3. UI Layout Vectors
Contains 64-dimensional vector representations for each UI screen that encode layout based on the distribution of text and images. To access the layout vector for a particular UI, first find its index in the array contained in ui_names.json. Then, load the 2-D array in ui_vectors.npy and take the slice at that index along the first dimension. For example, the UI 20353.png is at index 2. Therefore, its corresponding layout vector can be obtained by ui_vectors[2,:] in Python.

This representation can be used to cluster and retrieve similar UIs from different apps. Below are some results that illustrate nearest-neighbor search in the learned layout space.

Similar UIs
4. Interaction Traces
Contains user interaction traces organized by app.
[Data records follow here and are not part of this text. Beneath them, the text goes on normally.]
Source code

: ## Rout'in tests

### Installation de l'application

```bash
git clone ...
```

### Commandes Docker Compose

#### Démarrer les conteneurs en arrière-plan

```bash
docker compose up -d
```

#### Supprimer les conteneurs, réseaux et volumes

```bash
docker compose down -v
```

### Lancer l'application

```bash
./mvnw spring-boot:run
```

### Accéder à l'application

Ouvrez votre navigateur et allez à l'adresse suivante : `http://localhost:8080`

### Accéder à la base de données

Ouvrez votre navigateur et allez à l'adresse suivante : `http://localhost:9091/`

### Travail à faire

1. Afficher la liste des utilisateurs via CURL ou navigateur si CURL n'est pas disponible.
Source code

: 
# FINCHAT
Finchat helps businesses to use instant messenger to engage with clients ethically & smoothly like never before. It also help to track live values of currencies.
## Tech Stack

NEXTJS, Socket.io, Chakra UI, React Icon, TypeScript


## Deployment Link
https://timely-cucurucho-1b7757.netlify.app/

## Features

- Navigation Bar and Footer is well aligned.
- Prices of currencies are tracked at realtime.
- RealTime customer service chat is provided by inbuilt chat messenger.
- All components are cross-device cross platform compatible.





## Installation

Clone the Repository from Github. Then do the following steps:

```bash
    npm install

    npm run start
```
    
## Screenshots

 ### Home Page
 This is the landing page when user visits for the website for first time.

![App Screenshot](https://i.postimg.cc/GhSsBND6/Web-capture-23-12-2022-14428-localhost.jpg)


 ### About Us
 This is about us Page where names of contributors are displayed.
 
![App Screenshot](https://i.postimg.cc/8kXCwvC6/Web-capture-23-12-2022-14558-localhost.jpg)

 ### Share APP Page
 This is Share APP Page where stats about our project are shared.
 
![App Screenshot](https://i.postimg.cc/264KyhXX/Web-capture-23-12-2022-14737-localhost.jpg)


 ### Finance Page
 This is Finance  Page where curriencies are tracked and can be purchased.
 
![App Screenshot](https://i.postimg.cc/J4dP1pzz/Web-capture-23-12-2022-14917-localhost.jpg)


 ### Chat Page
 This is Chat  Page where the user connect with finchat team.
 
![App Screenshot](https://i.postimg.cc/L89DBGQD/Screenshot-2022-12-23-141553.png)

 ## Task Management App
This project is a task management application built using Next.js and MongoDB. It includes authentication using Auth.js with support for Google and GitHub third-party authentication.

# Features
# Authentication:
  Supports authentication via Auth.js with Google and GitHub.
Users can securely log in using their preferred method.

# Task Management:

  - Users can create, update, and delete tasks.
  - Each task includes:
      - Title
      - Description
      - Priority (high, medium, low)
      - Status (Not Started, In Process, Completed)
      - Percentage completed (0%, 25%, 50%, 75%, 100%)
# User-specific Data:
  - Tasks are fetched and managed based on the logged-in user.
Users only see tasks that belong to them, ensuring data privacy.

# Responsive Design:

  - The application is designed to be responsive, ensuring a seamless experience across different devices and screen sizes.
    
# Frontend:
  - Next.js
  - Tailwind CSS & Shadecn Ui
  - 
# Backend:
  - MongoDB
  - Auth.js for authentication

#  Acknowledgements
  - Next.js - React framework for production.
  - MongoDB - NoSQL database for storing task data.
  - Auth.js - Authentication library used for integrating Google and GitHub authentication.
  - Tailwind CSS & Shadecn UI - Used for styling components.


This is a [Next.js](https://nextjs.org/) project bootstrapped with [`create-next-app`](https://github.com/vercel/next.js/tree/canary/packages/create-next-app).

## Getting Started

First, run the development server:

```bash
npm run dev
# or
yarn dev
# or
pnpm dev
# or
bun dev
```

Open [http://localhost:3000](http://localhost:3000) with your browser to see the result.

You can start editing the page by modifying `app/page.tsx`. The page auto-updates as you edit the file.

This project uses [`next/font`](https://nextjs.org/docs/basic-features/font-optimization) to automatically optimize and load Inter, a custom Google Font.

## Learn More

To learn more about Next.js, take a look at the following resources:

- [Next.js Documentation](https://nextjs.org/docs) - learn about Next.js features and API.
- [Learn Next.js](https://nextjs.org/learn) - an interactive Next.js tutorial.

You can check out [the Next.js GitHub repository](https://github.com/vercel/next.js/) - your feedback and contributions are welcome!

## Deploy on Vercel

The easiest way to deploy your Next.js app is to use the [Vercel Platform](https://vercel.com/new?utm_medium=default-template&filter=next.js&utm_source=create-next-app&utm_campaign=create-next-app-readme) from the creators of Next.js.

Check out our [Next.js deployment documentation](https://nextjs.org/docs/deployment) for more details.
Each app can have multiple traces: trace_0, trace_1, etc. Each trace comprises a sequence of UIs (shown below) captured as screenshots and view hierarchies.

Contents of an interaction trace

Each trace also has a corresponding gestures.json file, which captures the XY coordinates of user interactions performed on each UI screen (example below). A UI with a single pair of XY coordinates represents a tap; a UI with multiple XY coordinates represents a swipe. In the example below, a user tapped on UI 48, and swiped on UI 73.

{
  "48": [[0.2671957671957672, 0.7721088435374149]],
  "73": [[0.5302343159486017, 0.36904761904761907],
         [0.5302343159486017, 0.36904761904761908],
         [0.5302343159486017, 0.36904761904761909],
         [0.5302343159486017, 0.36904761904761910],
         [0.5302343159486017, 0.36904761904761911]],
  "550": [[0.36999244142101284, 0.7721088435374149]],
  "764": [[0.5483749055177627, 0.3758503401360544]],
  "828": [[0.46674225245653816, 0.7704081632653061]],
  .
  .
  .
}
                  
5. Animations
Contains GIFs that demonstrate how screens animated in response to a user interaction; follows the same folder structure introduced for interaction traces. Example animations are shown below.

Animation 1 Animation 2 Animation 3
Hover on the GIFs to replay them
6. Play Store Metadata
Contains metadata about the apps in the dataset including an app’s category, average rating, number of ratings, and number of downloads.